For this reason, cyber-criminals target myriad businesses in an attempt to steal (and then sell on the dark web) this data.
If a company is hacked, and employees’ PII or other data is stolen, is their employer liable to its employees for any damages caused by the data breach?
In AFGE v. OPM (In re United States OPM Data Sec. Breach Litig.), the D.C. Circuit Court of Appeals recently addressed a similar issue, and concluded that employee-victims have standing to sue their employer following a data breach from which their personal information and data is stolen. A “substantial risk of future identity theft” is sufficient harm to give rise to a lawsuit, and the “their claimed data breach-related injuries are fairly traceable to [their employer’s] failure to secure its information systems.”
All of these cases are legally interesting, and, I submit, largely practically insignificant. Regardless of whether you, as an employer, have a legal duty to protect the personal information and data of your employees, you still have a significant financial and reputational incentive to take reasonable steps to maintain the privacy and security of the information.
Moreover, as data breaches continue to increase in quantity and quality, courts and legislatures will look for ways to shift the cost of harm to those who can both better afford it and better take measures to hedge against them. Thus, I predict that in five years or less we will have a legal consensus on liability.
The question, then, for you and your business to answer is what are you going to do about it now? The time to get your business’s cyber-house in order is now (actually, it was years ago, but let’s go with now if you’re late to the game). Don’t wait for a court to hold you liable to your employees (and others?) after a data breach.
- Implementing reasonable security measures, which includes encryption, firewalls, secure and updated passwords, and employee training on how to protect against data breaches (such as how not fall victim to phishing attacks).
- If (or more accurately when) you suffer a data breach, timely advising employees of the breach as required by all applicable state laws.

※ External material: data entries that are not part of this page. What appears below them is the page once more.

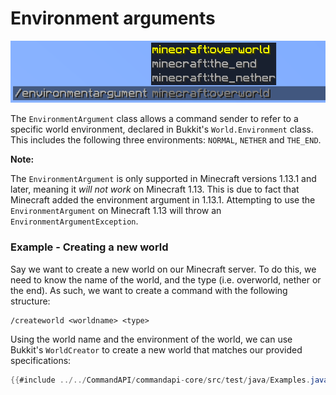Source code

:# Environment arguments

![](./images/arguments/environment.png)

The `EnvironmentArgument` class allows a command sender to refer to a specific world environment, declared in Bukkit's `World.Environment` class. This includes the following three environments: `NORMAL`, `NETHER` and `THE_END`.

<div class="warning">

**Note:**

The `EnvironmentArgument` is only supported in Minecraft versions 1.13.1 and later, meaning it _will not work_ on Minecraft 1.13. This is due to fact that Minecraft added the environment argument in 1.13.1. Attempting to use the `EnvironmentArgument` on Minecraft 1.13 will throw an `EnvironmentArgumentException`.

</div>

<div class="example">

### Example - Creating a new world

Say we want to create a new world on our Minecraft server. To do this, we need to know the name of the world, and the type (i.e. overworld, nether or the end). As such, we want to create a command with the following structure:

```
/createworld <worldname> <type>
```

Using the world name and the environment of the world, we can use Bukkit's `WorldCreator` to create a new world that matches our provided specifications:

```java
{{#include ../../CommandAPI/commandapi-core/src/test/java/Examples.java:environmentarguments}}
```

</div>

- Training employees on appropriate data security.
- Drafting policies that explain the scope of your duty as an organization to protect employee data.

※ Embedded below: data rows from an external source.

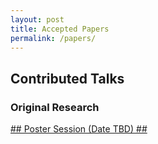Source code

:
 ```yaml
---
layout: post
title: Accepted Papers
permalink: /papers/
---
```


## Contributed Talks

### Original Research

<!--* [**Get Rid of Suspended Animation: Deep Diffusive Neural Network for Graph Representation Learning**](/papers/56.pdf). *Jiawei Zhang* -->
<!-- #### Best paper award: Learning Graph Models for Template-Free Retrosynthesis -->

[## Poster Session (Date TBD) ##](/postList/)

<!-- * [**Graph Neural Networks in TensorFlow and Keras with Spektral**](/papers/9.pdf). *Daniele Grattarola and Cesare Alippi* -->

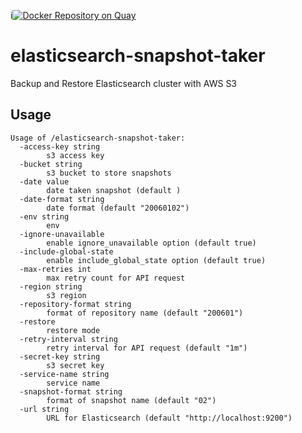 i[![Docker Repository on Quay](https://quay.io/repository/wantedly/elasticsearch-snapshot-taker/status "Docker Repository on Quay")](https://quay.io/repository/wantedly/elasticsearch-snapshot-taker)

# elasticsearch-snapshot-taker
Backup and Restore Elasticsearch cluster with AWS S3

## Usage

```
Usage of /elasticsearch-snapshot-taker:
  -access-key string
    	s3 access key
  -bucket string
    	s3 bucket to store snapshots
  -date value
    	date taken snapshot (default )
  -date-format string
    	date format (default "20060102")
  -env string
    	env
  -ignore-unavailable
    	enable ignore_unavailable option (default true)
  -include-global-state
    	enable include_global_state option (default true)
  -max-retries int
    	max retry count for API request
  -region string
    	s3 region
  -repository-format string
    	format of repository name (default "200601")
  -restore
    	restore mode
  -retry-interval string
    	retry interval for API request (default "1m")
  -secret-key string
    	s3 secret key
  -service-name string
    	service name
  -snapshot-format string
    	format of snapshot name (default "02")
  -url string
    	URL for Elasticsearch (default "http://localhost:9200")
```
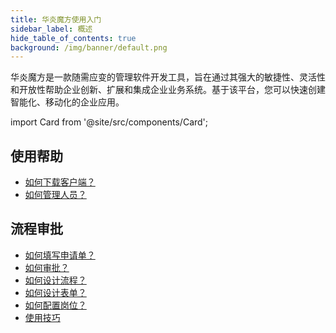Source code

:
 ```yaml
---
title: 华炎魔方使用入门
sidebar_label: 概述
hide_table_of_contents: true
background: /img/banner/default.png
---
```


华炎魔方是一款随需应变的管理软件开发工具，旨在通过其强大的敏捷性、灵活性和开放性帮助企业创新、扩展和集成企业业务系统。基于该平台，您可以快速创建智能化、移动化的企业应用。

import Card from '@site/src/components/Card';

<div class="mt-12 grid gap-5 mx-auto md:grid-cols-2 lg:max-w-none">

  <Card image="https://www-steedos-com.oss-accelerate.aliyuncs.com/videos/workflow/user-contracts.jpg"
    category="视频"
    title="如何填单和审批"
    href="/videos/workflow/user-contracts/"/>

  <Card image="https://www-steedos-com.oss-accelerate.aliyuncs.com/videos/creator/steedos-guide.jpg"
    category="视频"
    title="华炎魔方助力企业数字化转型"
    href="/videos/steedos-digital-transformation/"/>

</div>

## 使用帮助

- [如何下载客户端？](/help/download)
- [如何管理人员？](/help/organization)

## 流程审批

- [如何填写申请单？](/help/workflow/instance_add.md)
- [如何审批？](/help/workflow/instance_approve.md)
- [如何设计流程？](/help/workflow/admin_flow)
- [如何设计表单？](/help/workflow/admin_form)
- [如何配置岗位？](/help/workflow/admin_positions)
- [使用技巧](/help/workflow/faq)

- Maintaining an updated data breach response plan.
Remember, data breaches are not an if issue, but a when issue. Once you understand the fact that you will suffer a breach, you should also understand the importance of making the issue of data security a priority in your organization. The average cost to a company of a data breach in 2018 is $3.9 million (and increasing annually). While I generally don’t work in the business of guarantees, I will guarantee that any expenses you incur to mitigate the potential cost of a data breach is money well spent.